Submitted by Convergence on Thu, 2012-07-12 21:09

Hi David,

After five days of "Pending" at Bing, they have once again displayed:

"The feed was empty."

Submitted by support on Fri, 2012-07-13 07:41

Hi,

That's interesting, bear in mind that if you are able to submit multiple sitemaps then you can submit the perfeed sitemaps manually. The easiest way is simply to browse to /sitemap.php and then copy the individual feed sitemaps URLs, which are of the format:

sitemap.php?filename=MerchantName.xml

(where Merchant.xml is the feed filename)

Note that in accordance with the sitemaps protocol each file is limited to 50,000 URLs - if you have feeds with greater than 50,000 products then additional pages can mapped using the start parameter; e.g.

sitemap.php?filename=MerchantName.xml&start=500000

Cheers,
David.
--
PriceTapestry.com

Submitted by Convergence on Fri, 2012-07-13 23:31

Hi David,

Submitting individual sitemaps may be a last resort - nearly 150 from one site...

Submitted by Convergence on Sun, 2012-07-22 19:46

Today Bing finally acknowledged ONE of our sitemaps with "Success" - even shows 77 pages of the 200K+ as indexed, LOL...

Submitted by Convergence on Fri, 2012-07-27 04:20

Bing has FINALLY recognized all of our sitemaps as "Sitemap Index" and has crawled them on multiple days.

Just had to keep resubmitting them until they choked on them - and gave in...

Submitted by support on Fri, 2012-07-27 09:29

Thanks for the update!

Cheers,
David.
--
PriceTapestry.com

Submitted by Bakalinge on Mon, 2013-04-15 21:06

Hi David,

I noticed a little bug with sitemap and accentuated caracters.

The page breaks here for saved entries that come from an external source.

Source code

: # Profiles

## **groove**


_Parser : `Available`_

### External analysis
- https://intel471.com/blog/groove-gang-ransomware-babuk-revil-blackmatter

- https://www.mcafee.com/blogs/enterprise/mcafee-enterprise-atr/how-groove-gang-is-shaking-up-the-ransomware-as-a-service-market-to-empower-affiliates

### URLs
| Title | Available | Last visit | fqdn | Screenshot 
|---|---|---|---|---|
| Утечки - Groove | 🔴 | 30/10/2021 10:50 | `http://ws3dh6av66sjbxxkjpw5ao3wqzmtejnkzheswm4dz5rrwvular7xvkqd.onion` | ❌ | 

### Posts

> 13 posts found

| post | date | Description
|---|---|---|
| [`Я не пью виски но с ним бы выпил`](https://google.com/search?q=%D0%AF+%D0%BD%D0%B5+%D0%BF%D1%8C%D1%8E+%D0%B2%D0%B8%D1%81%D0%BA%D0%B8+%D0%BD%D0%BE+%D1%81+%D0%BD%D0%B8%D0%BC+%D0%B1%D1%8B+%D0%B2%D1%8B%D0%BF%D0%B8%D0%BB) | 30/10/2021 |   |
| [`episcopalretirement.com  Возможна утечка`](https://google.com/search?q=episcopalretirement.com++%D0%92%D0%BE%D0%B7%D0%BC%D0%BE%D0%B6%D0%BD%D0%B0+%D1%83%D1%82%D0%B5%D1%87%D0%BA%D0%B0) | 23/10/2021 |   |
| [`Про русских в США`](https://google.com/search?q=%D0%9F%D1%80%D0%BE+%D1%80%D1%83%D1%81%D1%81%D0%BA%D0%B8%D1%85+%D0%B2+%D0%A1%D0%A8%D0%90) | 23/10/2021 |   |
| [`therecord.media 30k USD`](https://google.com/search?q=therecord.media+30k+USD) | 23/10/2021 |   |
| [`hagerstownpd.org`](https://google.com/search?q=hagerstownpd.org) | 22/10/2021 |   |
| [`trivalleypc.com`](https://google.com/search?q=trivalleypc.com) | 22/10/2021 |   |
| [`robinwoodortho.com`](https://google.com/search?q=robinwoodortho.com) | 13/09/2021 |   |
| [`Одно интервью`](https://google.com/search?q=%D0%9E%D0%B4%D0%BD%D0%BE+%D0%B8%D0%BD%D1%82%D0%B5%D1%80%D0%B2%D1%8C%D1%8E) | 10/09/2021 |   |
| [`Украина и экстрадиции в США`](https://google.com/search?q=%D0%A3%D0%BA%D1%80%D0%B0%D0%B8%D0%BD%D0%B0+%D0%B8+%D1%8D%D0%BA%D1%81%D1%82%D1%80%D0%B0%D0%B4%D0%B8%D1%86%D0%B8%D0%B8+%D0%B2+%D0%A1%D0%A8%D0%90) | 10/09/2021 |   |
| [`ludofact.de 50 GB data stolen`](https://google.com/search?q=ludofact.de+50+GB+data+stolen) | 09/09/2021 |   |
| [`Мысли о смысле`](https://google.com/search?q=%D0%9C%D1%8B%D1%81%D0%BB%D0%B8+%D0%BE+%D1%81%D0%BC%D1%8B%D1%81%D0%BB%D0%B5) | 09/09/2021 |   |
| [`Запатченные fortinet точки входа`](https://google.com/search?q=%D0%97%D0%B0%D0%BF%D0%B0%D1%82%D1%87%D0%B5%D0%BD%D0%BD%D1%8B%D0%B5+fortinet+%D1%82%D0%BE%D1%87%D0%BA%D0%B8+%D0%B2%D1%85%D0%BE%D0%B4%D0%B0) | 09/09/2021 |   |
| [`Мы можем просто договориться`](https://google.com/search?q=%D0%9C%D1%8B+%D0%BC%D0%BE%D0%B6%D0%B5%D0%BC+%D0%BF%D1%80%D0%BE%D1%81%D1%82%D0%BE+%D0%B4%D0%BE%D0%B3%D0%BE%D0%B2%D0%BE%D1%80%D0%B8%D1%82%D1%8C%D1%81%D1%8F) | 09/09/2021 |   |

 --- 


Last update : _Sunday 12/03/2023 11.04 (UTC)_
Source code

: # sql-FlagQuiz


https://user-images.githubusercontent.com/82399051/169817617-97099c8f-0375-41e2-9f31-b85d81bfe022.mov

For example, I have an url like this :

domain.com/Intégral.html

but in sitemap, the same url is written like this :

domain.com/Int%E9gral.html

which gives me...36321 errors (404) if I trust Google Webmaster Tools :)

I don't know if it's come from the new schema, or if this was already existing with protocol 0.84...

Thanks !

Bak

Submitted by support on Tue, 2013-04-16 08:23

Hello Bak,

That's interesting - the correct encoding should be:

domain.com/Int%C3%A9gral.html

Please could you check if there are any changes to your tapestry_productHREF() function in includes/tapestry.php as this is where the product name is urlencoded(). Line 69 should read:

return $config_baseHREF."product/".urlencode(tapestry_hyphenate($product["normalised_name"])).".html";

I just tested using your example and the above does encode correctly (to domain.com/Int%C3%A9gral.html) so if there are any changes to the above line, let me what's currently in place (as it was probably changed for a reason!) and I'll check it out for you. If that all looks good, if you could perhaps let me know the working URL of a product that causes this problem (I'll remove before publishing your reply) and the filename of the feed from which it comes I'll check it out further for you...

Cheers,
David.
--
PriceTapestry.com

Submitted by Bakalinge on Tue, 2013-04-16 10:18

Hello David,

After some research, I think I understand what is happening. I made a mistake thinking the problem was coming from the url encoding (I see "Intégral.html" in my browser while Google see "Int%E9gral.html" but it's fine), sorry about that (90% of my urls contains accentuated caracters, it was easy to place blame)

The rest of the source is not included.